When scanning the data, count every line with "associative" in it, and report only the resulting number.

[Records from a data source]
========================================================================
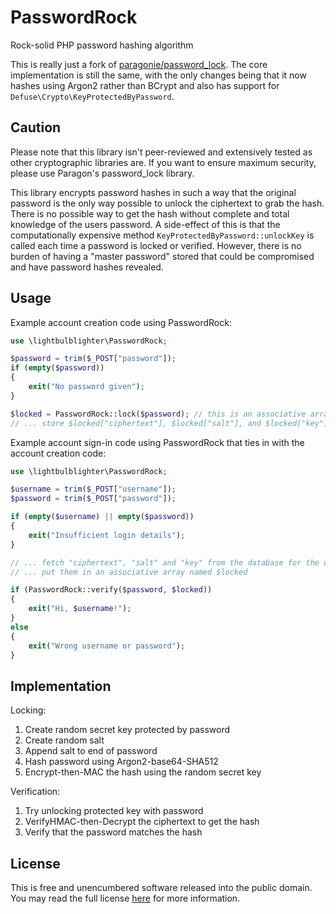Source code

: # PasswordRock
Rock-solid PHP password hashing algorithm

This is really just a fork of [paragonie/password_lock](https://github.com/paragonie/password_lock). The core implementation is still the same, with the only changes being that it now hashes using Argon2 rather than BCrypt and also has support for `Defuse\Crypto\KeyProtectedByPassword`.

## Caution
Please note that this library isn't peer-reviewed and extensively tested as other cryptographic libraries are. If you want to ensure maximum security, please use Paragon's password_lock library.

This library encrypts password hashes in such a way that the original password is the only way possible to unlock the ciphertext to grab the hash. There is no possible way to get the hash without complete and total knowledge of the users password. A side-effect of this is that the computationally expensive method `KeyProtectedByPassword::unlockKey` is called each time a password is locked or verified. However, there is no burden of having a "master password" stored that could be compromised and have password hashes revealed.

## Usage
Example account creation code using PasswordRock:
```php
use \lightbulblighter\PasswordRock;

$password = trim($_POST["password"]);
if (empty($password))
{
    exit("No password given");
}

$locked = PasswordRock::lock($password); // this is an associative array
// ... store $locked["ciphertext"], $locked["salt"], and $locked["key"] in your database
```

Example account sign-in code using PasswordRock that ties in with the account creation code:
```php
use \lightbulblighter\PasswordRock;

$username = trim($_POST["username"]);
$password = trim($_POST["password"]);

if (empty($username) || empty($password))
{
    exit("Insufficient login details");
}

// ... fetch "ciphertext", "salt" and "key" from the database for the user $username
// ... put them in an associative array named $locked

if (PasswordRock::verify($password, $locked))
{
    exit("Hi, $username!");
}
else
{
    exit("Wrong username or password");
}
```

## Implementation
Locking:
1. Create random secret key protected by password
2. Create random salt
3. Append salt to end of password
4. Hash password using Argon2-base64-SHA512
5. Encrypt-then-MAC the hash using the random secret key

Verification:
1. Try unlocking protected key with password
2. VerifyHMAC-then-Decrypt the ciphertext to get the hash
3. Verify that the password matches the hash

## License
This is free and unencumbered software released into the public domain. You may read the full license [here](https://github.com/lightbulblighter/blob/master/LICENSE) for more information.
========================================================================
• [Final answer]: 2